Noutro dia, diretor da agência pública responsável pela fiscalização do setor privado, a ANTT.
ANTT…. ANTF….de tão semelhantes as siglas devem confundir o senhor Bernardo Figueiredo. Será que ele onde está hoje?
Pois bem, senhoras e senhores senadores, é ele que conduz o projeto do trem-bala.
Outro homem público-privado também em evidência nesses dias é o senhor Henrique Meirelles. O nosso banqueiro que gosta de trocar confidências com diplomatas norte-americanos é agora Autoridade Pública Olímpica. E pelo que a Câmara aprovou –e espero que esta Casa rejeite– poderá ser uma delícia presidir essa farra público-privada, porque teremos até licitação secreta. Meu Deus!.

É bem verdade que perdemos um bem aquinhoado ministro público-privado recentemente. Mas a sua condição continua bem representada no Governo.
Por fim, acrescentaria mais uma característica das Parcerias Público-Privadas de Portugal que se assemelha às nossas, que se duplica nesta Terra de Santa Cruz . Os preços das obras. Normalmente, quase que como regra, os preços das PPPs são superiores aos preços de mercado. Às vezes, dobram.
Por que? Por causa dos riscos, dizem os cínicos. Que riscos se o Tesouro, isto é, os contribuintes, garantem o parceiro privado contra todo risco?

 

Senhoras e senhores, são as preocupações sobre o trem-bala, sobre as
PPPs que me inquietam, me enchem de dúvidas e me angustiam. O exemplo português, que trouxe aqui, reforça o meu desconsolo com o que também acontece em meu país.
Por outro lado, vejo semelhança no distanciamento do Partido Socialista português de seus princípios fundadores com o distanciamento de parte da esquerda brasileira de seus compromissos históricos.
Não adianta se consolar dizendo que a história não se repete. A farsa é mais deprimente ainda.

Senhoras e senhores senadores.
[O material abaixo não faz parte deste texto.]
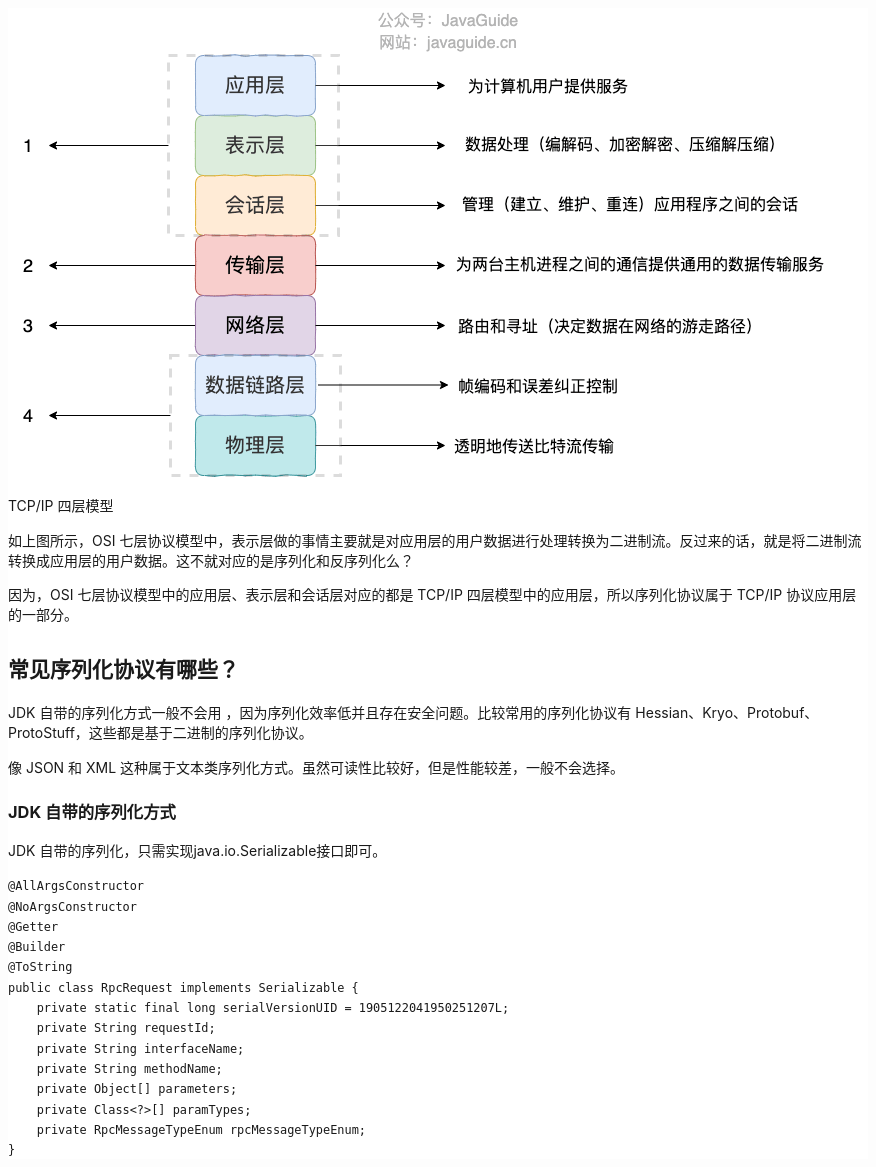 ![1732497570943-f4795541-d716-4898-9a79-12058fc56e3a.png](./img/dKC5P4xG3OE2CuCK/1732497570943-f4795541-d716-4898-9a79-12058fc56e3a-819681.png)

TCP/IP 四层模型

如上图所示，OSI 七层协议模型中，表示层做的事情主要就是对应用层的用户数据进行处理转换为二进制流。反过来的话，就是将二进制流转换成应用层的用户数据。这不就对应的是序列化和反序列化么？

因为，OSI 七层协议模型中的应用层、表示层和会话层对应的都是 TCP/IP 四层模型中的应用层，所以序列化协议属于 TCP/IP 协议应用层的一部分。

## 常见序列化协议有哪些？
JDK 自带的序列化方式一般不会用 ，因为序列化效率低并且存在安全问题。比较常用的序列化协议有 Hessian、Kryo、Protobuf、ProtoStuff，这些都是基于二进制的序列化协议。

像 JSON 和 XML 这种属于文本类序列化方式。虽然可读性比较好，但是性能较差，一般不会选择。

### JDK 自带的序列化方式
JDK 自带的序列化，只需实现java.io.Serializable接口即可。

```plain
@AllArgsConstructor
@NoArgsConstructor
@Getter
@Builder
@ToString
public class RpcRequest implements Serializable {
    private static final long serialVersionUID = 1905122041950251207L;
    private String requestId;
    private String interfaceName;
    private String methodName;
    private Object[] parameters;
    private Class<?>[] paramTypes;
    private RpcMessageTypeEnum rpcMessageTypeEnum;
}
```
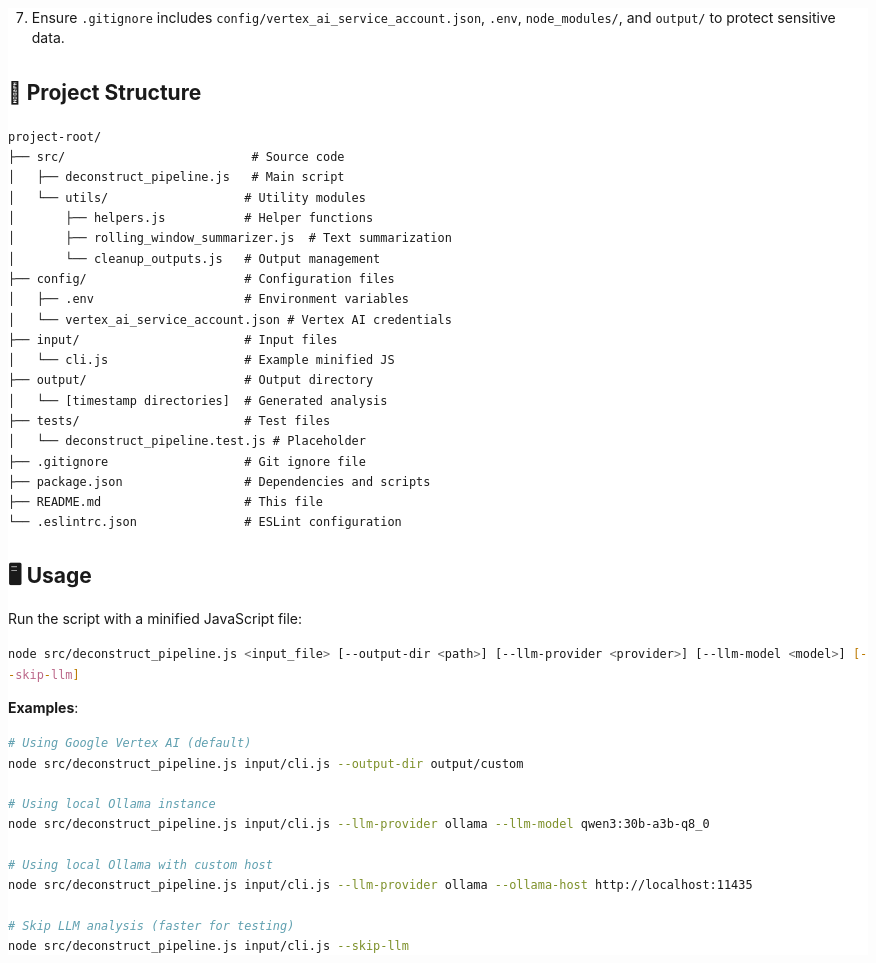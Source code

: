 7. Ensure `.gitignore` includes `config/vertex_ai_service_account.json`, `.env`, `node_modules/`, and `output/` to protect sensitive data.

## 📂 Project Structure

```
project-root/
├── src/                          # Source code
│   ├── deconstruct_pipeline.js   # Main script
│   └── utils/                   # Utility modules
│       ├── helpers.js           # Helper functions
│       ├── rolling_window_summarizer.js  # Text summarization 
│       └── cleanup_outputs.js   # Output management
├── config/                      # Configuration files
│   ├── .env                     # Environment variables
│   └── vertex_ai_service_account.json # Vertex AI credentials
├── input/                       # Input files
│   └── cli.js                   # Example minified JS
├── output/                      # Output directory
│   └── [timestamp directories]  # Generated analysis
├── tests/                       # Test files
│   └── deconstruct_pipeline.test.js # Placeholder
├── .gitignore                   # Git ignore file
├── package.json                 # Dependencies and scripts
├── README.md                    # This file
└── .eslintrc.json               # ESLint configuration
```

## 🖥️ Usage

Run the script with a minified JavaScript file:

```bash
node src/deconstruct_pipeline.js <input_file> [--output-dir <path>] [--llm-provider <provider>] [--llm-model <model>] [--skip-llm]
```

**Examples**:

```bash
# Using Google Vertex AI (default)
node src/deconstruct_pipeline.js input/cli.js --output-dir output/custom

# Using local Ollama instance
node src/deconstruct_pipeline.js input/cli.js --llm-provider ollama --llm-model qwen3:30b-a3b-q8_0

# Using local Ollama with custom host
node src/deconstruct_pipeline.js input/cli.js --llm-provider ollama --ollama-host http://localhost:11435

# Skip LLM analysis (faster for testing)
node src/deconstruct_pipeline.js input/cli.js --skip-llm
```
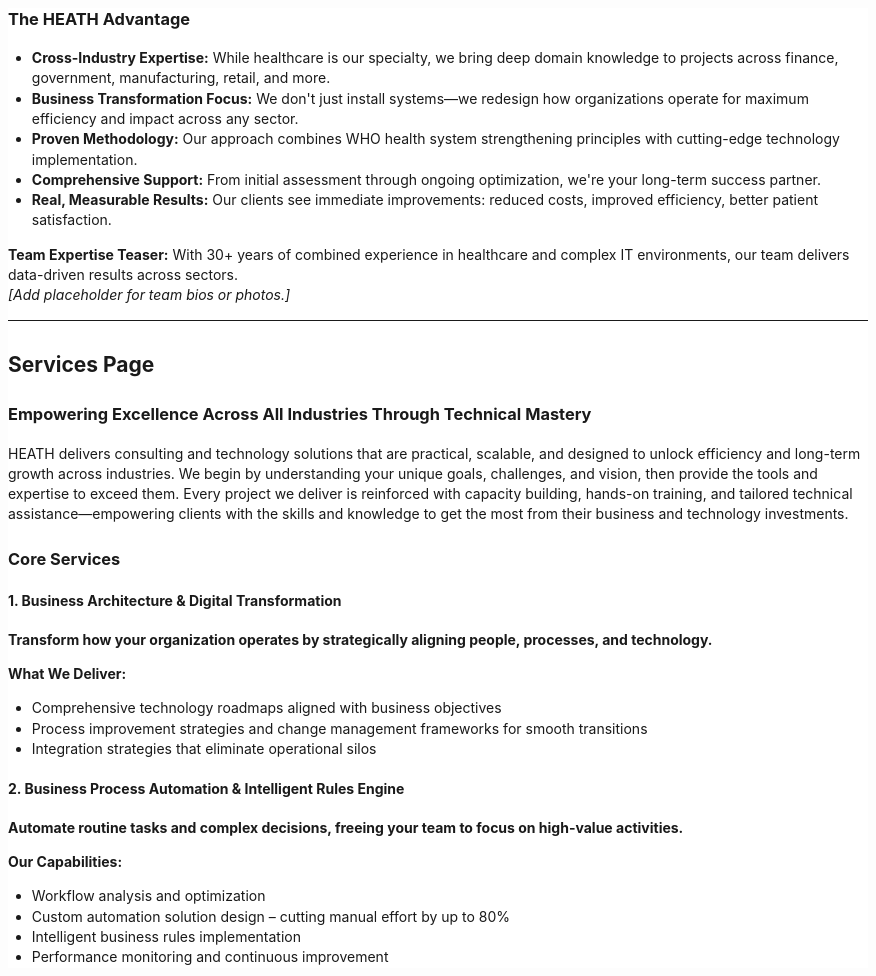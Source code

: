 ### The HEATH Advantage
- **Cross-Industry Expertise:** While healthcare is our specialty, we bring deep domain knowledge to projects across finance, government, manufacturing, retail, and more.
- **Business Transformation Focus:** We don't just install systems—we redesign how organizations operate for maximum efficiency and impact across any sector.
- **Proven Methodology:** Our approach combines WHO health system strengthening principles with cutting-edge technology implementation.
- **Comprehensive Support:** From initial assessment through ongoing optimization, we're your long-term success partner.
- **Real, Measurable Results:** Our clients see immediate improvements: reduced costs, improved efficiency, better patient satisfaction.

**Team Expertise Teaser:** With 30+ years of combined experience in healthcare and complex IT environments, our team delivers data-driven results across sectors.  
_[Add placeholder for team bios or photos.]_

---

## Services Page

### Empowering Excellence Across All Industries Through Technical Mastery
HEATH delivers consulting and technology solutions that are practical, scalable, and designed to unlock efficiency and long-term growth across industries. We begin by understanding your unique goals, challenges, and vision, then provide the tools and expertise to exceed them. Every project we deliver is reinforced with capacity building, hands-on training, and tailored technical assistance—empowering clients with the skills and knowledge to get the most from their business and technology investments.

### Core Services

#### 1. Business Architecture & Digital Transformation
**Transform how your organization operates by strategically aligning people, processes, and technology.**

**What We Deliver:**
- Comprehensive technology roadmaps aligned with business objectives
- Process improvement strategies and change management frameworks for smooth transitions
- Integration strategies that eliminate operational silos

#### 2. Business Process Automation & Intelligent Rules Engine
**Automate routine tasks and complex decisions, freeing your team to focus on high-value activities.**

**Our Capabilities:**
- Workflow analysis and optimization
- Custom automation solution design – cutting manual effort by up to 80%
- Intelligent business rules implementation
- Performance monitoring and continuous improvement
Dou por findo este pronunciamento, com uma notícia de última hora.

Leio nos jornais que, pela terceira vez, deve ser adiado o leilão do trem-bala, por falta de acordo entre Governo, empreiteiras e fornecedores de tecnologia.
As empreiteiras, por exemplo, acham que o orçamento do Governo, 38 milhões de reais, é pouco, já que elas calculam a obra em 55 milhões de reais.
Além do que, as empreiteiras gostariam mesmo que o Governo construísse a obra. E, depois de pronta, fizesse a concessão do trem para a iniciativa privada.
Que coisa maravilhosa! O Governo assume todos os riscos, constrói e, depois, dá o trem para tal da iniciativa privada explorar e lucrar.
Isso é capitalismo ou esperteza?
Ou capitalismo, é antes de tudo, esperteza?